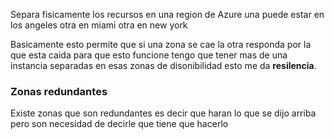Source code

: Separa fisicamente los recursos en una region de Azure una puede estar en los angeles otra en miami otra en new york 

Basicamente esto permite que si una zona se cae la otra responda por la que esta caida para que esto funcione tengo que tener mas de una instancia separadas en esas zonas de disonibilidad esto me da **resilencia**.

### Zonas redundantes
Existe zonas que son redundantes es decir que haran lo que se dijo arriba pero son necesidad de decirle que tiene que hacerlo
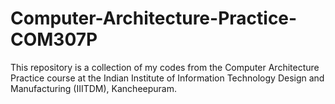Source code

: ﻿# Computer-Architecture-Practice-COM307P
This repository is a collection of my codes from the Computer Architecture Practice course at the Indian Institute of Information Technology Design and Manufacturing (IIITDM), Kancheepuram.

* * * * * * *

▶ _Action item_
Copy out all the records exactly, excluding pictures.

▶ _Task output_
Source code

: Separa fisicamente los recursos en una region de Azure una puede estar en los angeles otra en miami otra en new york 

Basicamente esto permite que si una zona se cae la otra responda por la que esta caida para que esto funcione tengo que tener mas de una instancia separadas en esas zonas de disonibilidad esto me da **resilencia**.

### Zonas redundantes
Existe zonas que son redundantes es decir que haran lo que se dijo arriba pero son necesidad de decirle que tiene que hacerlo
Source code

: ﻿# Computer-Architecture-Practice-COM307P
This repository is a collection of my codes from the Computer Architecture Practice course at the Indian Institute of Information Technology Design and Manufacturing (IIITDM), Kancheepuram.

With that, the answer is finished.